### [Provided data]
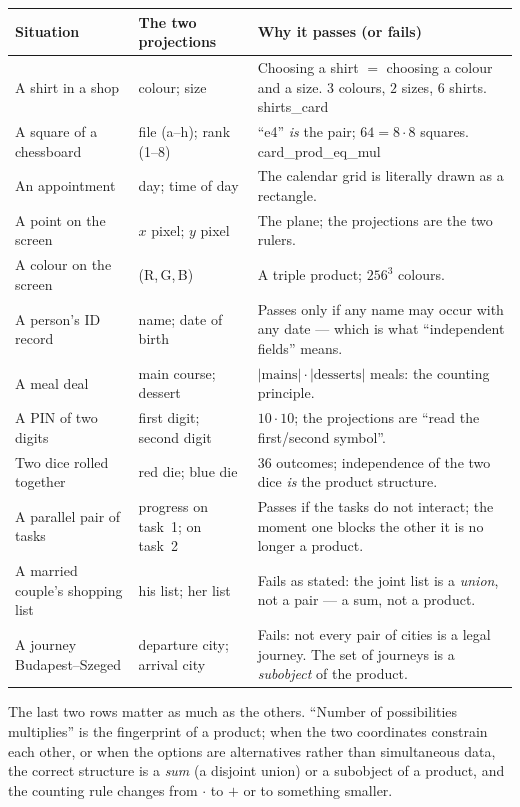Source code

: \documentclass[11pt,a4paper]{article}
\theoremstyle{definition}
\newcommand{\lean}[1]{\textsf{\small #1}}
\begin{document}
\begin{longtable}{@{}p{}p{}p{}@{}}
\toprule
\textbf{Situation} & \textbf{The two projections} & \textbf{Why it passes (or fails)}\\
\midrule
\endhead
A shirt in a shop & colour; size & Choosing a shirt $=$ choosing a colour and a size.
$3$ colours, $2$ sizes, $6$ shirts. \lean{shirts\_card}\\
A square of a chessboard & file (a--h); rank (1--8) & ``e4'' \emph{is} the pair; $64=8\cdot 8$
squares. \lean{card\_prod\_eq\_mul}\\
An appointment & day; time of day & The calendar grid is literally drawn as a rectangle.\\
A point on the screen & $x$ pixel; $y$ pixel & The plane; the projections are the two rulers.\\
A colour on the screen & (R,\,G,\,B) & A triple product; $256^3$ colours.\\
A person's ID record & name; date of birth & Passes only if any name may occur with any date
--- which is what ``independent fields'' means.\\
A meal deal & main course; dessert & $|\text{mains}|\cdot|\text{desserts}|$ meals: the
counting principle.\\
A PIN of two digits & first digit; second digit & $10\cdot 10$; the projections are
``read the first/second symbol''.\\
Two dice rolled together & red die; blue die & $36$ outcomes; independence of the two dice
\emph{is} the product structure.\\
A parallel pair of tasks & progress on task~1; on task~2 & Passes if the tasks do not
interact; the moment one blocks the other it is no longer a product.\\
A married couple's shopping list & his list; her list & Fails as stated: the joint list is a
\emph{union}, not a pair --- a sum, not a product.\\
A journey Budapest--Szeged & departure city; arrival city & Fails: not every pair of cities
is a legal journey.  The set of journeys is a \emph{subobject} of the product.\\
\bottomrule
\end{longtable}

\noindent
The last two rows matter as much as the others.  ``Number of possibilities multiplies'' is
the fingerprint of a product; when the two coordinates constrain each other, or when the
options are alternatives rather than simultaneous data, the correct structure is a
\emph{sum} (a disjoint union) or a subobject of a product, and the counting rule changes
from $\cdot$ to $+$ or to something smaller.
\end{document}
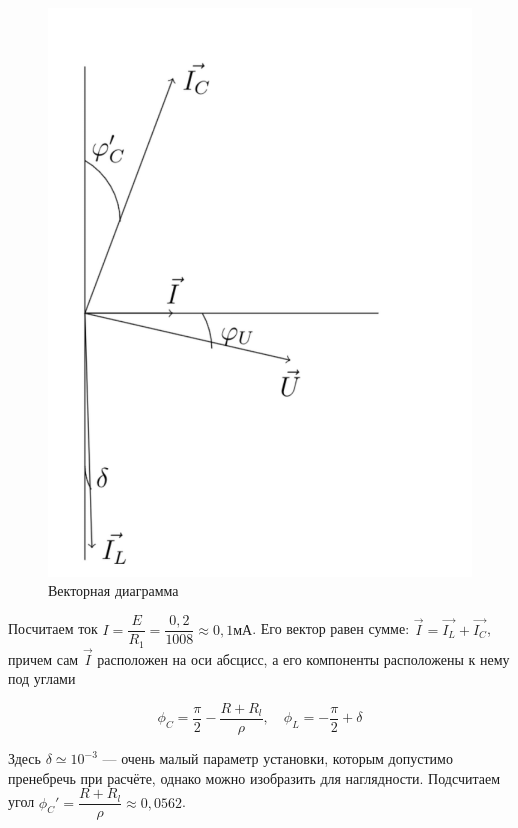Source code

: \documentclass[a4paper, 12pt]{article}
\begin{document}
            \begin{figure}[h!]
                \includegraphics[scale=0.5]{img/vector.png}
                \caption{Векторная диаграмма}
            \end{figure}


            Посчитаем ток $ I = \dfrac{E}{R_1} = \dfrac{0,2}{1008} \approx 0,1 мА $. Его вектор равен сумме: $ \vec{I} = \vec{I_L} + \vec{I_C} $, причем сам $ \vec{I} $ расположен на оси абсцисс, а его компоненты расположены к нему под углами

            \begin{equation}\label{}
            \phi_C = \dfrac{\pi}{2} - \dfrac{R + R_l}{\rho}, \quad \phi_L = -\dfrac{\pi}{2} + \delta
            \end{equation}

            Здесь $ \delta \simeq 10^{-3}$ --- очень малый параметр установки, которым допустимо пренебречь при расчёте, однако можно изобразить для наглядности. Подсчитаем угол $ \phi_C' =   \dfrac{R + R_l}{\rho} \approx 0,0562 $.
\end{document}
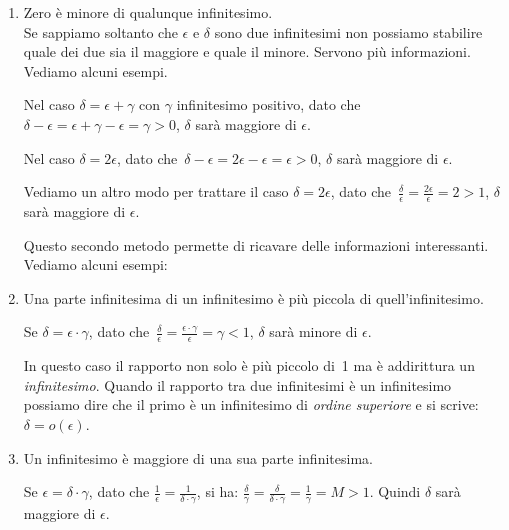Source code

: \begin{enumerate}
 \item Zero è minore di qualunque infinitesimo.\\
  Se sappiamo soltanto che $\epsilon$ e $\delta$ sono due infinitesimi 
  non possiamo stabilire quale dei due sia il maggiore e quale il minore. 
  Servono più informazioni. Vediamo alcuni esempi.

  \begin{esempio}
   Nel caso $\delta = \epsilon + \gamma$ con $\gamma$ infinitesimo positivo, 
   dato che~$\delta-\epsilon=\epsilon+\gamma-\epsilon=\gamma>0$, 
   $\delta$ sarà maggiore di $\epsilon$.
  \end{esempio}

  \begin{esempio}
   Nel caso $\delta = 2\epsilon$, 
   dato che~$\delta-\epsilon=2\epsilon-\epsilon=\epsilon>0$, 
   $\delta$ sarà maggiore di $\epsilon$.
  \end{esempio}

  \begin{esempio}
   Vediamo un altro modo per trattare il caso $\delta = 2\epsilon$, 
   dato che~$\frac{\delta}{\epsilon}=\frac{2\epsilon}{\epsilon}=2>1$, 
   $\delta$ sarà maggiore di $\epsilon$.
  \end{esempio}

  Questo secondo metodo permette di ricavare delle informazioni interessanti. 
  Vediamo alcuni esempi:

 \item Una parte infinitesima di un infinitesimo è più piccola di quell'infinitesimo.
  \begin{esempio}
   Se $\delta = \epsilon \cdot \gamma$, dato 
   che~$\frac{\delta}{\epsilon}=\frac{\epsilon \cdot \gamma}{\epsilon}=\gamma<1$, 
   $\delta$ sarà minore di $\epsilon$.
  \end{esempio}

  \begin{osservazione}
   In questo caso il rapporto non solo è più piccolo di~1 ma è addirittura un 
   \emph{infinitesimo}. 
   Quando il rapporto tra due infinitesimi è un infinitesimo 
   possiamo dire che il primo è un infinitesimo di \emph{ordine superiore} e si 
   scrive:~$\delta=o(\epsilon)$.
  \end{osservazione}

 \item Un infinitesimo è maggiore di una sua parte infinitesima.

  \begin{esempio}
   Se $\epsilon=\delta\cdot\gamma$, dato che 
   $\frac{1}{\epsilon}=\frac{1}{\delta\cdot \gamma}$, si ha:
   $\frac{\delta}{\gamma}=\frac{\delta}{\delta\cdot \gamma}=
   \frac{1}{\gamma}=M>1$. Quindi $\delta $ sarà maggiore di $\epsilon$.
  \end{esempio}


\end{enumerate}
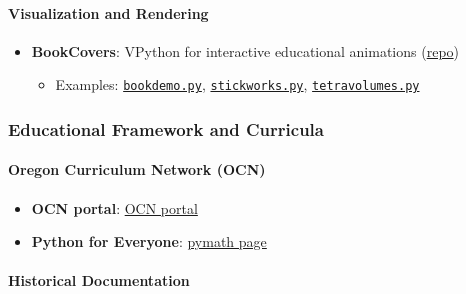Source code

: \documentclass[
  10pt,
]{article}
\newcommand{\passthrough}[1]{#1}
\providecommand{\tightlist}{%
  \setlength{\itemsep}{0pt}\setlength{\parskip}{0pt}}
\begin{document}
\hypertarget{visualization-and-rendering}{%
\paragraph{Visualization and
Rendering}\label{visualization-and-rendering}}

\begin{itemize}
\tightlist
\item
  \textbf{BookCovers}: VPython for interactive educational animations
  (\href{https://github.com/4dsolutions/BookCovers}{repo})

  \begin{itemize}
  \tightlist
  \item
    Examples:
    \href{https://github.com/4dsolutions/BookCovers/blob/master/bookdemo.py}{\passthrough{\lstinline!bookdemo.py!}},
    \href{https://github.com/4dsolutions/BookCovers/blob/master/stickworks.py}{\passthrough{\lstinline!stickworks.py!}},
    \href{https://github.com/4dsolutions/BookCovers/blob/master/tetravolumes.py}{\passthrough{\lstinline!tetravolumes.py!}}
  \end{itemize}
\end{itemize}

\hypertarget{educational-framework-and-curricula}{%
\subsubsection{Educational Framework and
Curricula}\label{educational-framework-and-curricula}}

\hypertarget{oregon-curriculum-network-ocn}{%
\paragraph{Oregon Curriculum Network
(OCN)}\label{oregon-curriculum-network-ocn}}

\begin{itemize}
\tightlist
\item
  \textbf{OCN portal}: \href{http://www.4dsolutions.net/ocn/}{OCN
  portal}
\item
  \textbf{Python for Everyone}:
  \href{http://www.4dsolutions.net/ocn/pymath.html}{pymath page}
\end{itemize}

\hypertarget{historical-documentation}{%
\paragraph{Historical Documentation}\label{historical-documentation}}
\end{document}
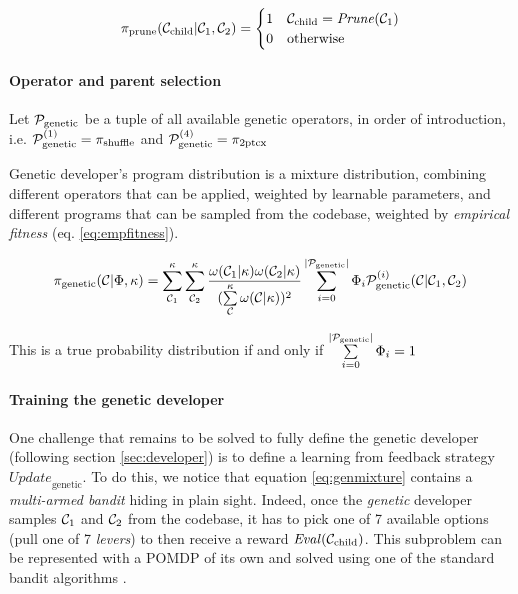 \begin{equation}
    \policy_\text{prune}(\code_\text{child}|\code_1,\code_2)= \begin{cases}
        1 & \code_\text{child} = \mathit{Prune}(\code_1) \\
        0 & \text{otherwise}
        \end{cases}
\end{equation}

\paragraph{Operator and parent selection}

Let $\probs_\text{genetic}$ be a tuple of all available genetic operators, in order of introduction, i.e. $\probs_\text{genetic}^{(1)}=\policy_\text{shuffle}$ and $\probs_\text{genetic}^{(4)}=\policy_\text{2ptcx}$

Genetic developer's program distribution is a mixture distribution, combining different operators that can be applied, weighted by learnable parameters, and different programs that can be sampled from the codebase, weighted by \emph{empirical fitness} (eq. \ref{eq:empfitness}).

\begin{equation}
    \policy_\text{genetic}(\code | \learnables, \codebase) = 
    \sum\limits_{\code_1}^{\codebase}  
    \sum\limits_{\code_2}^{\codebase} 
    \frac{\obj(\code_1|\codebase) \obj(\code_2|\codebase)}{(\sum\limits_{\code}^{\codebase} \obj(\code|\codebase))^2} 
    \sum\limits_{\step=0}^{|\probs_\text{genetic}|} 
    \learnables_i \probs_\text{genetic}^{(\step)} (\code|\code_1,\code_2)
    \label{eq:genmixture}
\end{equation}

This is a true probability distribution if and only if $\sum\limits_{\step=0}^{|\probs_\text{genetic}|} 
    \learnables_i = 1$


\paragraph{Training the genetic developer}

One challenge that remains to be solved to fully define the genetic developer (following section \ref{sec:developer}) is to define a learning from feedback strategy $\mathit{Update}_\text{genetic}$.
To do this, we notice that equation \ref{eq:genmixture} contains a \emph{multi-armed bandit} \cite{robbinsAspectsSequentialDesign1952} hiding in plain sight.
Indeed, once the \emph{genetic} developer samples $\code_1$ and $\code_2$ from the codebase, it has to pick one of 7 available options (pull one of 7 \emph{levers}) to then receive a reward $\mathit{Eval}(\code_\text{child})$.
This subproblem can be represented with a POMDP of its own and solved using one of the standard bandit algorithms \cite{kuleshovAlgorithmsMultiarmedBandit2014}.

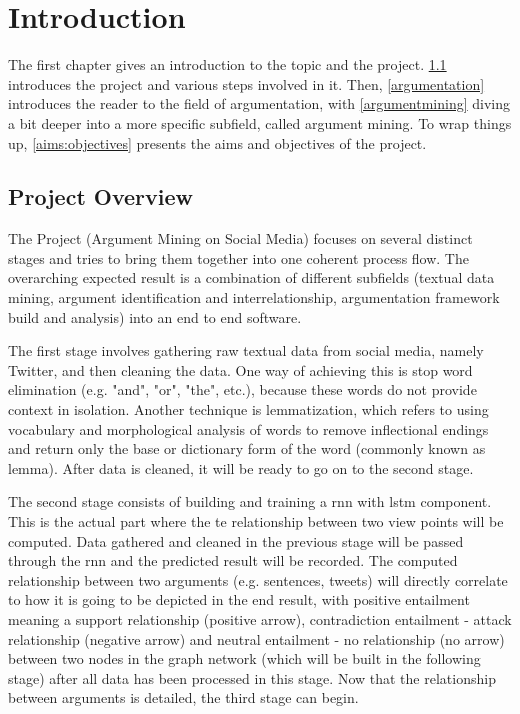\section{Introduction} \label{intro}
    The first chapter gives an introduction to the topic and the project. \cref{projoverview} introduces the project and various steps involved in it. Then, \cref{argumentation} introduces the reader to the field of argumentation, with \cref{argumentmining} diving a bit deeper into a more specific subfield, called argument mining. To wrap things up, \cref{aims:objectives} presents the aims and objectives of the project.

    \subsection{Project Overview} \label{projoverview}
        The Project (Argument Mining on Social Media) focuses on several distinct stages and tries to bring them together into one coherent process flow. The overarching expected result is a combination of different subfields (textual data mining, argument identification and interrelationship, argumentation framework build and analysis) into an end to end software. 
     
        The first stage involves gathering raw textual data from social media, namely Twitter, and then cleaning the data. One way of achieving this is stop word elimination (e.g. "and", "or", "the", etc.), because these words do not provide context in isolation. Another technique is lemmatization, which refers to using vocabulary and morphological analysis of words to remove inflectional endings and return only the base or dictionary form of the word (commonly known as lemma). After data is cleaned, it will be ready to go on to the second stage.
     
        The second stage consists of building and training a \gls{rnn} with \gls{lstm} component. This is the actual part where the \gls{te} relationship between two view points will be computed. Data gathered and cleaned in the previous stage will be passed through the \gls{rnn} and the predicted result will be recorded. The computed relationship between two arguments (e.g. sentences, tweets) will directly correlate to how it is going to be depicted in the end result, with positive entailment meaning a support relationship (positive arrow), contradiction entailment - attack relationship (negative arrow) and neutral entailment - no relationship (no arrow) between two nodes in the graph network (which will be built in the following stage) after all data has been processed in this stage. Now that the relationship between arguments is detailed, the third stage can begin.
     
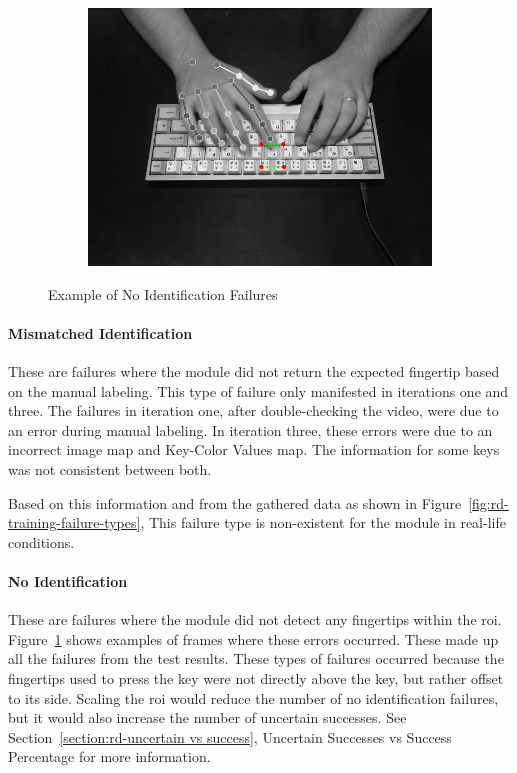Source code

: \documentclass{report}
\begin{document}
\begin{figure}[H]
\begin{subfigure}{.5\textwidth}
  \includegraphics[width=.995\linewidth]{failure-2.png}
\end{subfigure}
\caption{Example of No Identification Failures}
\label{fig:rd-training-sample}
\end{figure}

\paragraph{Mismatched Identification}
These are failures where the module did not return the expected fingertip based
on the manual labeling. This type of failure only manifested in iterations one
and three. The failures in iteration one, after double-checking the video, were
due to an error during manual labeling. In iteration three, these errors were
due to an incorrect image map and Key-Color Values map. The information for some
keys was not consistent between both.

Based on this information and from the gathered data as shown in
Figure~\ref{fig:rd-training-failure-types}, This failure type is non-existent
for the module in real-life conditions.

\paragraph{No Identification}
These are failures where the module did not detect any fingertips within the
\ac{roi}. Figure~\ref{fig:rd-training-sample} shows examples of frames where
these errors occurred. These made up all the failures from the test results.
These types of failures occurred because the fingertips used to press the key
were not directly above the key, but rather offset to its side. Scaling the
\ac{roi} would reduce the number of no identification failures, but it would
also increase the number of uncertain successes. See
Section~\ref{section:rd-uncertain vs success}, Uncertain Successes vs Success
Percentage for more information.
\end{document}
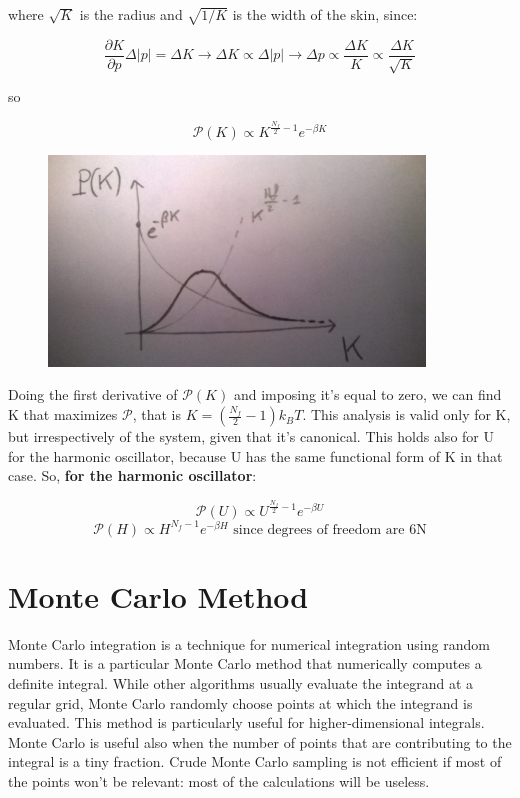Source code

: \documentclass[a4paper, italian, openany]{book}
\begin{document}
where $\sqrt{K}$ is the radius and $\sqrt{1/K}$ is the width of the skin, since:

$$\frac{\partial K}{\partial p} \Delta |p| = \Delta K \rightarrow \Delta K \propto \Delta|p| \rightarrow \Delta p \propto \frac{\Delta K}{K} \propto \frac{\Delta K}{\sqrt{K}}$$

so

$$\mathcal{P}(K) \propto K^{\frac{N_f}{2}-1}e^{-\beta K}$$

\begin{figure}[H]
\centering
\includegraphics[width=100mm]{img/pic12.jpg}
\end{figure}

Doing the first derivative of $\mathcal{P}(K)$ and imposing it's equal to zero, we can find K that maximizes $\mathcal{P}$, that is $K = \left ( \frac{N_f}{2}-1 \right )k_B T$.\newline
This analysis is valid only for K, but irrespectively of the system, given that it's canonical. This holds also for U for the harmonic oscillator, because U has the same functional form of K in that case. So, \textbf{for the harmonic oscillator}:

$$\mathcal{P}(U) \propto U^{\frac{N_f}{2}-1}e^{-\beta U}$$
$$\mathcal{P}(H) \propto H^{N_f-1}e^{-\beta H} \mbox{ since degrees of freedom are 6N}$$

\section{Monte Carlo Method}

Monte Carlo integration is a technique for numerical integration using random numbers. It is a particular Monte Carlo method that numerically computes a definite integral. While other algorithms usually evaluate the integrand at a regular grid, Monte Carlo randomly choose points at which the integrand is evaluated. This method is particularly useful for higher-dimensional integrals. Monte Carlo is useful also when the number of points that are contributing to the integral is a tiny fraction.\newline
Crude Monte Carlo sampling is not efficient if most of the points won't be relevant: most of the calculations will be useless.
\end{document}
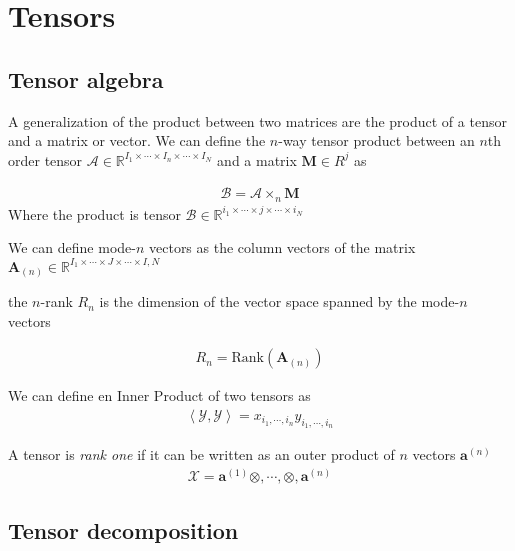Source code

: \chapter{Tensors}

\section{Tensor algebra}

A generalization of the product between two matrices are the product of a tensor and a matrix or vector. We can define the $n$-way tensor product between an $n$th order tensor $\mathcal{A}\in\mathbb{R}^{I_1\times\cdots\times I_n\times\cdots\times I_N}$ and a matrix $\mathbf{M}\in R^{j} $ as\cite{tensorface}

\begin{align}
\mathcal{B} = \mathcal{A}\times_n\mathbf{M}
\end{align}
Where the product is  tensor $\mathcal{B} \in \mathbb{R}^{i_1\times\cdots\times j \times\cdots\times i_N}$

We can define mode-$n$ vectors as the column vectors of the matrix
$\mathbf{A}_{(n)}\in\mathbb{R}^{I_1\times\cdots\times J \times\cdots\times I,N} $ \cite{tensorface}

the $n$-rank $R_n$ is the dimension of the vector space spanned by the mode-$n$ vectors

\begin{align}
  R_n = \text{Rank}(\mathbf{A}_{(n)})
\end{align}


We can define en Inner Product of two tensors as
\begin{align}
  \left<\mathcal{Y},\mathcal{Y}\right> = x_{i_1,\cdots,i_n} y_{i_1,\cdots,i_n}
\end{align}

A tensor is \emph{rank one} if it can be written as an outer product of $n$ vectors $\mathbf{a}^(n)$
\begin{align}
  \mathcal{X} = \mathbf{a}^(1)\otimes,\cdots,\otimes,\mathbf{a}^(n)
\end{align}



\section{Tensor decomposition}


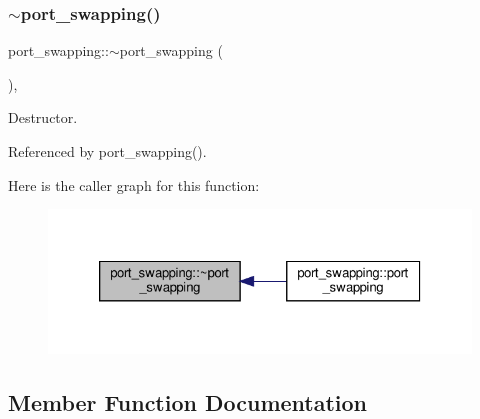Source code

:\subsubsection{\texorpdfstring{$\sim$port\+\_\+swapping()}{~port\_swapping()}}
{\footnotesize\ttfamily port\+\_\+swapping\+::$\sim$port\+\_\+swapping (\begin{DoxyParamCaption}{ }\end{DoxyParamCaption})\hspace{0.3cm}{\ttfamily [override]}, {\ttfamily [default]}}



Destructor. 



Referenced by port\+\_\+swapping().

Here is the caller graph for this function\+:
\nopagebreak
\begin{figure}[H]
\begin{center}
\leavevmode
\includegraphics[width=326pt]{d6/d83/classport__swapping_a8830702aef347ef2f566ffd3f9f08a1c_icgraph}
\end{center}
\end{figure}


\subsection{Member Function Documentation}
\mbox{\label{classport__swapping_a5749b47ab0a486ca886beda910015b9e}} 
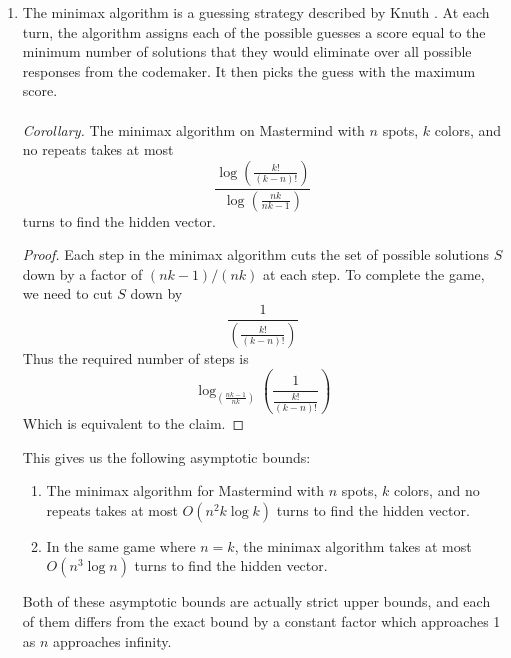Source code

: \documentclass[12pt, a4paper]{article}
\begin{document}
\begin{enumerate}
\begin{proof}
\begin{enumerate}[label=]
			Otherwise we have
			\begin{equation*}|C_{\alpha}|>\frac{nk-1}{nk}|S|\end{equation*}
			Then, this satisfies the conditions for Case 1 above, where we have a
			guess whose largest bucket is $B_j$ with $j>0$.
			\end{enumerate}
		\end{proof}
	\item The minimax algorithm is a guessing strategy described by Knuth \cite{DK76}.
	At each turn, the algorithm assigns each of the possible guesses a score equal
	to the minimum number of solutions that they would eliminate over all
	possible responses from the codemaker. It then picks the guess with the maximum
	score.\\\\
	\textit{Corollary.} The minimax algorithm on Mastermind with $n$ spots, $k$
	colors, and no repeats takes at most
		\begin{equation*}
		\frac{\log\left(\frac{k!}{(k-n)!}\right)}{\log\left(\frac{nk}{nk-1}\right)}
		\end{equation*}
	turns to find the hidden vector.
		\begin{proof}
		Each step in the minimax algorithm cuts the set of possible solutions $S$ down
		by a factor of $(nk-1)/(nk)$ at each step. To complete the game, we need to
		cut $S$ down by
			\begin{equation*}
			\frac{1}{\left(\frac{k!}{(k-n)!}\right)}
			\end{equation*}
		Thus the required number of steps is
			\begin{equation*}
			\log_{\left(\frac{nk-1}{nk}\right)}\left(\frac{1}{\frac{k!}{(k-n)!}}\right)
			\end{equation*}
		Which is equivalent to the claim.
		\end{proof}
	This gives us the following asymptotic bounds:
		\begin{enumerate}[label=\roman*.]
		\item The minimax algorithm for Mastermind with $n$ spots, $k$
		colors, and no repeats takes at most $O(n^2k\log k)$ turns to find the
		hidden vector.
		
		\item In the same game where $n=k$, the minimax algorithm takes at most
		$O(n^3\log n)$ turns to find the hidden vector.
		\end{enumerate}
	Both of these asymptotic bounds are actually strict upper bounds, and 
	each of them differs from the exact bound by a constant factor which approaches
	1 as $n$ approaches infinity.
	\end{enumerate}
	
\end{document}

### [Aim of the exercise]
Search the data for the string "conditions". List each line that has it.

### [Exercise response]
for the module in real-life conditions.
			Then, this satisfies the conditions for Case 1 above, where we have a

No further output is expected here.